The trio of friends in The Duff

(The Duff via Lionsgate)

I Spent More Time With Other Friends

As I mentioned, by the time my closest friendship started to crumble, we had all started venturing out into different friend groups. It wasn't as often as we would've liked, seeing as me and my two BFFs were still trying to spend every waking hour we could with one another. But when we stopped being friends, I made it a point to try and improve the relationships I had already created with some of my other peers. Rather than alienating myself and spending all of my time alone, I made new friends.

Of course, it wasn't easy. It was tough getting closer to people, knowing the same sort of situation could happen—we grow apart and they leave me. That did happen with some of them later down the road. But there were a few friendships I made in high school that lasted years and years. I know for a fact that wouldn't have happened had my closest friendship dissolved freshman year. What seemed like such an earth-shattering experience gave way to some of the greatest long-term friendships I've ever had. For that, I'm forever grateful.


I Nurtured My Relationship With Myself

My two BFFs were the only people I was closest with. I put my relationship with them ahead of all the others, always doing my best to make sure I was there for them whenever they needed me. When that ended, I realized I had pushed my relationship with myself so far to the backseat that I didn't even know I had to have one with myself. I had become much more insecure once my friends and I drifted apart, blaming myself for all of it. I was quick to tear myself down, but never tried to build myself up. I quickly realized the negative impact this had on me and started to nurture my relationship with myself. I spent more time alone, growing more and more comfortable being by myself in my own space.

This wasn't a relationship that blossomed over night, not in the slightest. It took me years to be even somewhat confident in who I am. I still haven't fully embraced myself, but again, I don't think I would've ever known how important that relationship was had I not ended a friendship. It was then I realized I spent far too much time caring for others and worrying about what they thought of me, yet never considering if I was taking care of myself or if I even liked the person I was becoming.

Hailee Steinfeld drinking a slurpee all alone in The Edge of Seventeen

(The Edge of Seventeen via STX Entertainment)


I Kept My Distance From My Former Best Friends

Doing this was so hard, but it helped me in so many ways. Seeing them at school following our fallout was rough, especially because they still stayed closed without me in the picture. Watching them be the best of friends together took a toll on me, so I made sure to keep my distance from them. I stopped checking up on them via social media or through other friends to know what they were up to. I tried to avoid bumping into them as often as possible in the hallways and steered clear of our usual hangout spots outside of school.

While this wasn't easy, it helped me strengthen my relationship with them further on down the road. Absence makes the heart grow fonder, and that was incredibly true in this situation. We ended up becoming acquaintances again later on in high school, but were never as close as we once were. And that's okay, because we all found our way.

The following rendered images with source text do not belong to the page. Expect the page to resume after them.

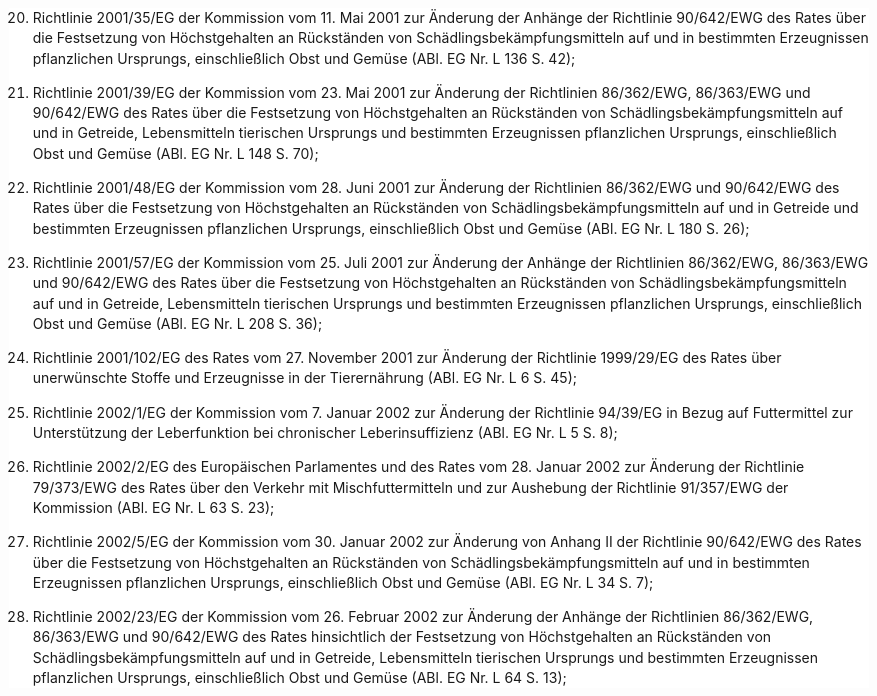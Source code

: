 
20. Richtlinie 2001/35/EG der Kommission vom 11. Mai 2001 zur Änderung der
    Anhänge der Richtlinie 90/642/EWG des Rates über die Festsetzung von
    Höchstgehalten an Rückständen von Schädlingsbekämpfungsmitteln auf und
    in bestimmten Erzeugnissen pflanzlichen Ursprungs, einschließlich Obst
    und Gemüse (ABl. EG Nr. L 136 S. 42);


21. Richtlinie 2001/39/EG der Kommission vom 23. Mai 2001 zur Änderung der
    Richtlinien 86/362/EWG, 86/363/EWG und 90/642/EWG des Rates über die
    Festsetzung von Höchstgehalten an Rückständen von
    Schädlingsbekämpfungsmitteln auf und in Getreide, Lebensmitteln
    tierischen Ursprungs und bestimmten Erzeugnissen pflanzlichen
    Ursprungs, einschließlich Obst und Gemüse (ABl. EG Nr. L 148 S. 70);


22. Richtlinie 2001/48/EG der Kommission vom 28. Juni 2001 zur Änderung
    der Richtlinien 86/362/EWG und 90/642/EWG des Rates über die
    Festsetzung von Höchstgehalten an Rückständen von
    Schädlingsbekämpfungsmitteln auf und in Getreide und bestimmten
    Erzeugnissen pflanzlichen Ursprungs, einschließlich Obst und Gemüse
    (ABl. EG Nr. L 180 S. 26);


23. Richtlinie 2001/57/EG der Kommission vom 25. Juli 2001 zur Änderung
    der Anhänge der Richtlinien 86/362/EWG, 86/363/EWG und 90/642/EWG des
    Rates über die Festsetzung von Höchstgehalten an Rückständen von
    Schädlingsbekämpfungsmitteln auf und in Getreide, Lebensmitteln
    tierischen Ursprungs und bestimmten Erzeugnissen pflanzlichen
    Ursprungs, einschließlich Obst und Gemüse (ABl. EG Nr. L 208 S. 36);


24. Richtlinie 2001/102/EG des Rates vom 27. November 2001 zur Änderung
    der Richtlinie 1999/29/EG des Rates über unerwünschte Stoffe und
    Erzeugnisse in der Tierernährung (ABl. EG Nr. L 6 S. 45);


25. Richtlinie 2002/1/EG der Kommission vom 7. Januar 2002 zur Änderung
    der Richtlinie 94/39/EG in Bezug auf Futtermittel zur Unterstützung
    der Leberfunktion bei chronischer Leberinsuffizienz (ABl. EG Nr. L 5
    S. 8);


26. Richtlinie 2002/2/EG des Europäischen Parlamentes und des Rates vom
    28\. Januar 2002 zur Änderung der Richtlinie 79/373/EWG des Rates über
    den Verkehr mit Mischfuttermitteln und zur Aushebung der Richtlinie
    91/357/EWG der Kommission (ABl. EG Nr. L 63 S. 23);


27. Richtlinie 2002/5/EG der Kommission vom 30. Januar 2002 zur Änderung
    von Anhang II der Richtlinie 90/642/EWG des Rates über die Festsetzung
    von Höchstgehalten an Rückständen von Schädlingsbekämpfungsmitteln auf
    und in bestimmten Erzeugnissen pflanzlichen Ursprungs, einschließlich
    Obst und Gemüse (ABl. EG Nr. L 34 S. 7);


28. Richtlinie 2002/23/EG der Kommission vom 26. Februar 2002 zur Änderung
    der Anhänge der Richtlinien 86/362/EWG, 86/363/EWG und 90/642/EWG des
    Rates hinsichtlich der Festsetzung von Höchstgehalten an Rückständen
    von Schädlingsbekämpfungsmitteln auf und in Getreide, Lebensmitteln
    tierischen Ursprungs und bestimmten Erzeugnissen pflanzlichen
    Ursprungs, einschließlich Obst und Gemüse (ABl. EG Nr. L 64 S. 13);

I Did Things I Never Would've Been Able to Do With Them

One smaller scale thing that helped me deal with growing apart from my besties was doing things I never had the chance to do with them. In our friendship, majority ruled. And they were almost always on the same page, so we never got around to partaking in any of my half-baked schemes—which was probably for the best, but still. So when I didn't have them around to tell me what I could and couldn't do, I did whatever the heck I wanted. I would go shopping at stores they vowed never to step foot in. I tried new foods they were too scared to test out. I threw caution to the wind and did it all, because no one was holding me back.

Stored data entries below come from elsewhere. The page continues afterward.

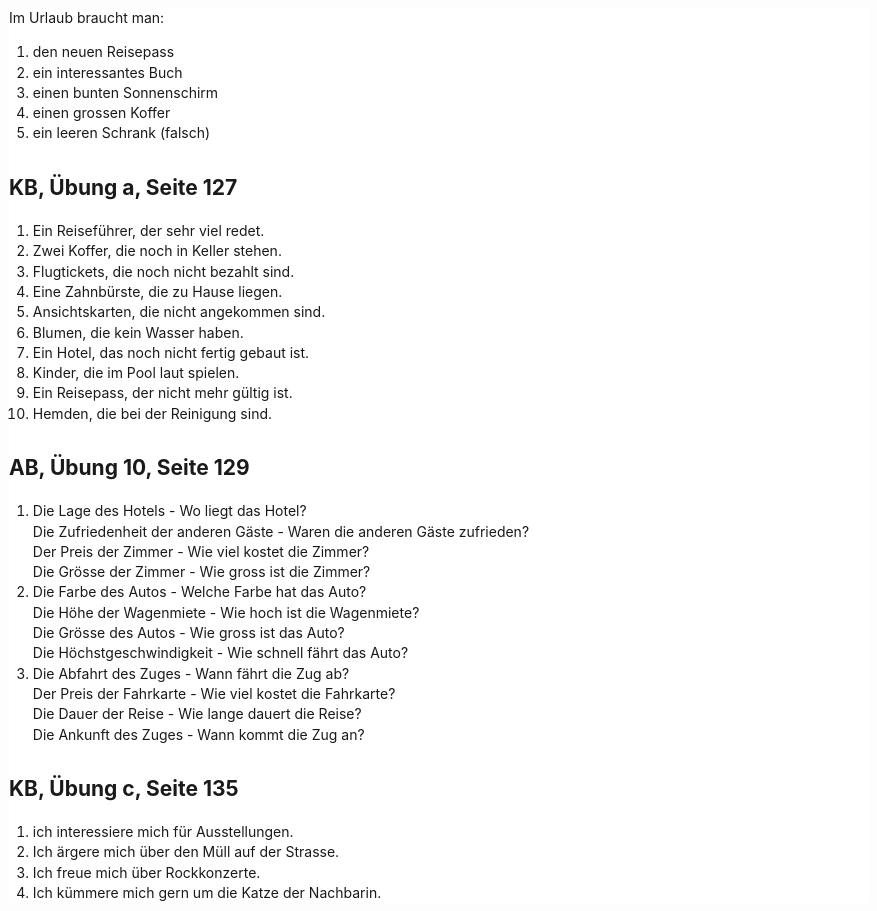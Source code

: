 Im Urlaub braucht man:

1. den neuen Reisepass
2. ein interessantes Buch
3. einen bunten Sonnenschirm
4. einen grossen Koffer
5. ein leeren Schrank (falsch)

## KB, Übung a, Seite 127

1. Ein Reiseführer, der sehr viel redet.
2. Zwei Koffer, die noch in Keller stehen.
3. Flugtickets, die noch nicht bezahlt sind.
4. Eine Zahnbürste, die zu Hause liegen.
5. Ansichtskarten, die nicht angekommen sind.
6. Blumen, die kein Wasser haben.
7. Ein Hotel, das noch nicht fertig gebaut ist.
8. Kinder, die im Pool laut spielen.
9. Ein Reisepass, der nicht mehr gültig ist.
10. Hemden, die bei der Reinigung sind.

## AB, Übung 10, Seite 129

1. Die Lage des Hotels - Wo liegt das Hotel?  
   Die Zufriedenheit der anderen Gäste - Waren die anderen Gäste zufrieden?  
   Der Preis der Zimmer - Wie viel kostet die Zimmer?  
   Die Grösse der Zimmer - Wie gross ist die Zimmer?
2. Die Farbe des Autos - Welche Farbe hat das Auto?  
   Die Höhe der Wagenmiete - Wie hoch ist die Wagenmiete?  
   Die Grösse des Autos - Wie gross ist das Auto?  
   Die Höchstgeschwindigkeit - Wie schnell fährt das Auto?
3. Die Abfahrt des Zuges - Wann fährt die Zug ab?  
   Der Preis der Fahrkarte - Wie viel kostet die Fahrkarte?  
   Die Dauer der Reise - Wie lange dauert die Reise?  
   Die Ankunft des Zuges - Wann kommt die Zug an?

## KB, Übung c, Seite 135

1. ich interessiere mich für Ausstellungen.
2. Ich ärgere mich über den Müll auf der Strasse.
3. Ich freue mich über Rockkonzerte.
4. Ich kümmere mich gern um die Katze der Nachbarin.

That all said, I advise doing this within reason. Don't do anything that'll get you into all sorts of trouble you can't get out of. But have fun, just add some restrictions.

Doing all of this allowed me to be me, and again, strengthen my bond with myself. The older you get, the more you'll realize how important that relationship really is.

The friend group in Love, Simon cheering on their buddy who's playing in a soccer game

(Love, Simon via 20th Century Fox)


Need more advice on how to deal with a friendship that's on its last leg? HERE's what you should do when you notice your friendship fading.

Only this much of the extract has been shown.